Assignment ▸
Every line holding "Redistributions" should be copied from the records below.

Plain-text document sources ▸
___

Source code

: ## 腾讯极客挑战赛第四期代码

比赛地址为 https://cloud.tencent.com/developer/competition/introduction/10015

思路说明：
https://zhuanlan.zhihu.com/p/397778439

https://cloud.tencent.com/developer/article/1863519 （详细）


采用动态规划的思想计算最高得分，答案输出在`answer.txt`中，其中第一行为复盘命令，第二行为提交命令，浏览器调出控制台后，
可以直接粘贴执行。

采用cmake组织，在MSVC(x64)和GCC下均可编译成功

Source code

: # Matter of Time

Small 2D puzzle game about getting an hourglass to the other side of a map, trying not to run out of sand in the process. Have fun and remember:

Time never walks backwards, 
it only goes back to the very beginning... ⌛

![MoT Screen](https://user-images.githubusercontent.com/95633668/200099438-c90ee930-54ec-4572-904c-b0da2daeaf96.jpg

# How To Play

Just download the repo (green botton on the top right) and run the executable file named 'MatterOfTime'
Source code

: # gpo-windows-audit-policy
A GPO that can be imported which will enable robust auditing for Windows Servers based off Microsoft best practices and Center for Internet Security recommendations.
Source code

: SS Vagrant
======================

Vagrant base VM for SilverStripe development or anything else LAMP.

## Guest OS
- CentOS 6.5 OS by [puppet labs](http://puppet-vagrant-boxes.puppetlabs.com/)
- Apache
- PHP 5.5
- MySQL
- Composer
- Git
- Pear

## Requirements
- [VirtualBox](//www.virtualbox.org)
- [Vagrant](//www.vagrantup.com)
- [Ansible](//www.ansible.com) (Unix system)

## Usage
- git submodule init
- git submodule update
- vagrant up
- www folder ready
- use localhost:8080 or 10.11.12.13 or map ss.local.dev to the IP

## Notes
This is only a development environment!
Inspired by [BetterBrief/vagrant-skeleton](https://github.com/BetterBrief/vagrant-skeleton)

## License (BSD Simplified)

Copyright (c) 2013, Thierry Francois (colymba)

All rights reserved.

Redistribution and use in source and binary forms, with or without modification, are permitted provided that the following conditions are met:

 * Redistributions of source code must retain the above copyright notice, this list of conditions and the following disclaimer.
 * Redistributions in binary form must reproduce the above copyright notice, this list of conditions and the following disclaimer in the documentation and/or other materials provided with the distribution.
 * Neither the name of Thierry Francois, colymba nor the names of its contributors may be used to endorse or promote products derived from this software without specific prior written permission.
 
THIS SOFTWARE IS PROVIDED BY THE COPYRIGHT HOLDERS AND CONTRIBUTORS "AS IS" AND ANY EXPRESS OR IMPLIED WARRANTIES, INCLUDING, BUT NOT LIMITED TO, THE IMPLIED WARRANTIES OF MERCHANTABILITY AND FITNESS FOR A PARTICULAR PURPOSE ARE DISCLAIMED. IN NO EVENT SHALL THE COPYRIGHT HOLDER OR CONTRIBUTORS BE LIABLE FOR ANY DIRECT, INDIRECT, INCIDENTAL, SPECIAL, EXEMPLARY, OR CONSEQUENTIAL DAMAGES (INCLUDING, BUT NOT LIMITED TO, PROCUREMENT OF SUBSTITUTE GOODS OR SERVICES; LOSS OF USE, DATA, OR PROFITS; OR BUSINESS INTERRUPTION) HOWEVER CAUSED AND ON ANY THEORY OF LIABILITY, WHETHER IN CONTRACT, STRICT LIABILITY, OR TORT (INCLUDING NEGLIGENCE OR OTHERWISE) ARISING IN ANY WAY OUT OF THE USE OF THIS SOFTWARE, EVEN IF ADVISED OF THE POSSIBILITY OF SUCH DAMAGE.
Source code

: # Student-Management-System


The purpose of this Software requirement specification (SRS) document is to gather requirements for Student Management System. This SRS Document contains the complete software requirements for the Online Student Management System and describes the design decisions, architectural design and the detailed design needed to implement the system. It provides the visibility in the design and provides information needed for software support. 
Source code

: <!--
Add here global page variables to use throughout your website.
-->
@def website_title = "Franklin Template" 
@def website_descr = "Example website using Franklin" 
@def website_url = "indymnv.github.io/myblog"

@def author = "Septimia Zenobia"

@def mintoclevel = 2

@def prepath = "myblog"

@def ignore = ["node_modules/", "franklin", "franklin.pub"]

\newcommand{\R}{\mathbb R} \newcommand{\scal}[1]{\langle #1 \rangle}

___

Response to this task ▸
 * Redistributions of source code must retain the above copyright notice, this list of conditions and the following disclaimer.
 * Redistributions in binary form must reproduce the above copyright notice, this list of conditions and the following disclaimer in the documentation and/or other materials provided with the distribution.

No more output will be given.